Votre rapport ne m'a pas laissée indifférente, monsieur Bordes : certaines de vos propositions suscitent mon entière adhésion, d'autres – et cela ne vous surprendra pas – m'ont fait réagir.
Parmi les premières, le maintien du seuil minimum de diffusion de chansons en français, car sans mécanisme de soutien à la production en langue locale, c'est l'anglais qui l'emporte, au détriment de la culture locale ; la nécessité de promouvoir davantage les spectacles musicaux locaux ; la diffusion hebdomadaire par France Télévisions d'une émission musicale à une heure de grande écoute – à ce propos, je regrette moi aussi l'arrêt de Taratata.
En revanche, votre seizième proposition, qui tend à taxer les services de vidéo à la demande « dont le siège est installé hors de France et qui s'adressent aux publics français », me laisse perplexe. Du point de vue légal, la terminologie me paraît douteuse : comment identifier le fait de « s'adresser aux publics français » ? Par la forme, c'est-à-dire le fait que le site soit disponible en français ? Tous les sites francophones seraient alors concernés. Par le contenu ? YouTube, qui ne présente qu'une infime proportion de contenus en français, serait écarté. Surtout, sur les milliers, voire les millions de sites potentiellement concernés, de quel recours l'administration fiscale disposerait-elle face à ceux qui refuseraient de payer ? Votre rapport n'en dit rien, mais je soupçonne que l'idée d'un filtrage de ces sites n'est pas loin.

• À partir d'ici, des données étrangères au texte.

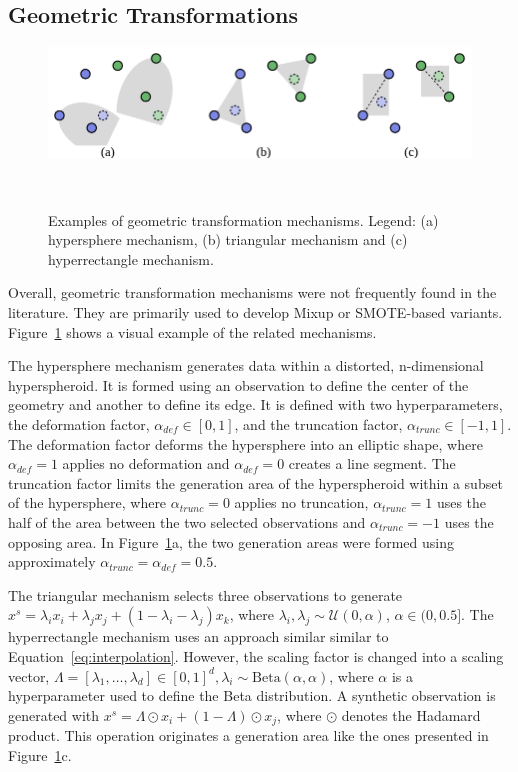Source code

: \documentclass[parskip=full]{scrartcl}
\begin{document}
\subsection{Geometric Transformations}


\begin{figure}
	\centering
	\includegraphics[width=.7\linewidth]{../analysis/geometric-transformations}
    \caption{%
        Examples of geometric transformation mechanisms. Legend: (a)
        hypersphere mechanism, (b) triangular mechanism and (c)
        hyperrectangle mechanism.
    }~\label{fig:geometric-transformations}
\end{figure}

Overall, geometric transformation mechanisms were not frequently found in the
literature. They are primarily used to develop Mixup or SMOTE-based variants.
Figure~\ref{fig:geometric-transformations} shows a visual example of the
related mechanisms.

The hypersphere mechanism generates data within a distorted, n-dimensional
hyperspheroid. It is formed using an observation to define the center of
the geometry and another to define its edge.
It is defined with two hyperparameters, the deformation
factor, $\alpha_{def} \in [0, 1]$, and the truncation factor, $\alpha_{trunc}
\in [-1, 1]$. The deformation factor deforms the hypersphere into an elliptic
shape, where $\alpha_{def}=1$ applies no deformation and $\alpha_{def}=0$
creates a line segment. The truncation factor limits the generation area of
the hyperspheroid within a subset of the hypersphere, where $\alpha_{trunc}=0$
applies no truncation, $\alpha_{trunc}=1$ uses the half of the area between
the two selected observations and $\alpha_{trunc}=-1$ uses the opposing area.
In Figure~\ref{fig:geometric-transformations}a, the two generation areas were
formed using approximately $\alpha_{trunc} = \alpha_{def} = 0.5$.

The triangular mechanism selects three observations to generate $x^s =
\lambda_ix_i + \lambda_jx_j + (1-\lambda_i-\lambda_j)x_k$, where $\lambda_i,
\lambda_j \sim \mathcal{U}(0, \alpha)$, $\alpha \in (0, 0.5]$. The
hyperrectangle mechanism uses an approach similar similar to
Equation~\ref{eq:interpolation}. However, the scaling factor is changed into a
scaling vector, $\Lambda = [\lambda_1,\dots,\lambda_d ] \in [0,1]^d, \lambda_i
\sim \text{Beta}(\alpha, \alpha)$, where $\alpha$ is a hyperparameter used to
define the Beta distribution. A synthetic observation is generated with $x^s =
\Lambda \odot x_i + (1-\Lambda) \odot x_j$, where $\odot$ denotes the Hadamard
product. This operation originates a generation area like the ones presented
in Figure~\ref{fig:geometric-transformations}c.
\end{document}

Enfin, votre dix-huitième et dernière proposition, qui s'appuie sur un cliché éculé, achève de décrédibiliser votre rapport. Ce serait presque comique si ce n'était pas si triste.
Vous écrivez en introduction que « la crise de l'industrie musicale, qui a surtout subi depuis 10 ans de plein fouet les effets de la piraterie et de la consommation gratuite sur internet, est évidente ». Ce type d'appel à l'évidence incite d'emblée à la méfiance : soit l'évidence est telle qu'il est inutile d'en parler, soit on s'abrite derrière elle pour dissimuler la fragilité du raisonnement. Le lecteur en est réduit à reconstituer votre argumentation implicite : un Français qui télécharge une chanson, c'est une vente en moins pour l'ensemble de la chaîne de production de cette chanson, donc des revenus en moins pour tous ceux qui y ont travaillé. Si c'est bien là ce que vous voulez dire, je ne suis pas d'accord, et je ne suis pas la seule. Des études indépendantes – c'est-à-dire non financées par les producteurs de musique – convergent sur ce point : ce n'est pas parce qu'un morceau n'est pas téléchargé qu'il est acheté.

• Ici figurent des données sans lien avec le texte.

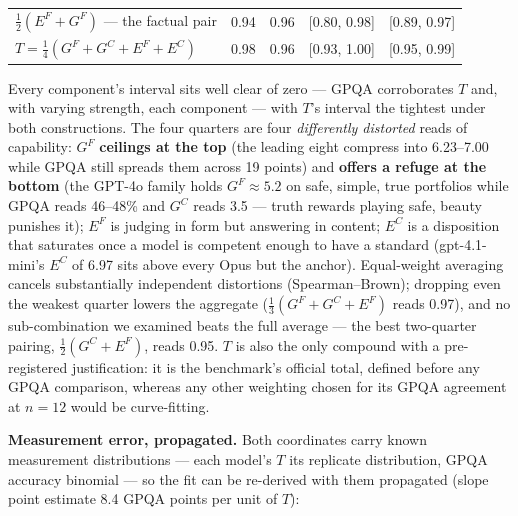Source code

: \documentclass{article}
\begin{document}
\begin{table}[H]
\begin{center}
{\begin{tabular}{@{}lrrll@{}}
\(\tfrac12(E^{F}+G^{F})\) --- the factual pair &\cellcolor[HTML]{162875}\textcolor[HTML]{EEF3F8}{0.94}&\cellcolor[HTML]{11246B}\textcolor[HTML]{EEF3F8}{0.96}& {[}0.80, 0.98{]} & {[}0.89, 0.97{]}  \\
\(T = \tfrac14(G^{F}+G^{C}+E^{F}+E^{C})\) &\cellcolor[HTML]{0D2162}\textcolor[HTML]{EEF3F8}{0.98}&\cellcolor[HTML]{11246B}\textcolor[HTML]{EEF3F8}{0.96}& {[}0.93, 1.00{]} & {[}0.95, 0.99{]}  \\
\bottomrule
\end{tabular}}
\end{center}
\end{table}

Every component's interval sits well clear of zero --- GPQA corroborates \(T\) and, with varying strength, each component --- with \(T\)'s interval the tightest under both constructions. The four quarters are four \emph{differently distorted} reads of capability: \(G^{F}\) \textbf{ceilings at the top} (the leading eight compress into 6.23--7.00 while GPQA still spreads them across 19 points) and \textbf{offers a refuge at the bottom} (the GPT-4o family holds \(G^{F}\approx5.2\) on safe, simple, true portfolios while GPQA reads 46--48\% and \(G^{C}\) reads 3.5 --- truth rewards playing safe, beauty punishes it); \(E^{F}\) is judging in form but answering in content; \(E^{C}\) is a disposition that saturates once a model is competent enough to have a standard (gpt-4.1-mini's \(E^{C}\) of 6.97 sits above every Opus but the anchor). Equal-weight averaging cancels substantially independent distortions (Spearman--Brown); dropping even the weakest quarter lowers the aggregate (\(\tfrac13(G^{F}+G^{C}+E^{F})\) reads 0.97), and no sub-combination we examined beats the full average --- the best two-quarter pairing, \(\tfrac12(G^{C}+E^{F})\), reads 0.95. \(T\) is also the only compound with a pre-registered justification: it is the benchmark's official total, defined before any GPQA comparison, whereas any other weighting chosen for its GPQA agreement at \(n = 12\) would be curve-fitting.

\textbf{Measurement error, propagated.} Both coordinates carry known measurement distributions --- each model's \(T\) its replicate distribution, GPQA accuracy binomial --- so the fit can be re-derived with them propagated (slope point estimate 8.4 GPQA points per unit of \(T\)):
\end{document}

Ainsi, selon un rapport publié en 2013 par l'Institute for Prospective Technological Studies, rattaché au Centre commun de recherche de la Commission européenne, le partage – j'insiste sur ce terme – ne remplace pas la consommation, mais la complète. L'étude des comportements des consommateurs montre que la fréquentation de sites de partage va de pair avec la dépense sur des sites officiels. Une autre étude, publiée par l'université de Harvard en 2004, suggère que le partage serait favorable aux ventes des artistes débutants et défavorable à celles des artistes mondialement connus, donc les mieux rémunérés. On est très loin de l'image du vilain pirate qui assassine les artistes ! Je vous renvoie également aux travaux de M. Philippe Aigrain sur l'économie du partage, notamment son article « Le partage est un droit culturel, pas un échec du marché ». Son point de vue a été jugé suffisamment pertinent pour qu'il figure parmi les personnalités qualifiées qui siégeront au sein de la commission de réflexion et de propositions ad hoc sur le droit et les libertés à l'âge du numérique qui vient d'être créée à l'Assemblée nationale.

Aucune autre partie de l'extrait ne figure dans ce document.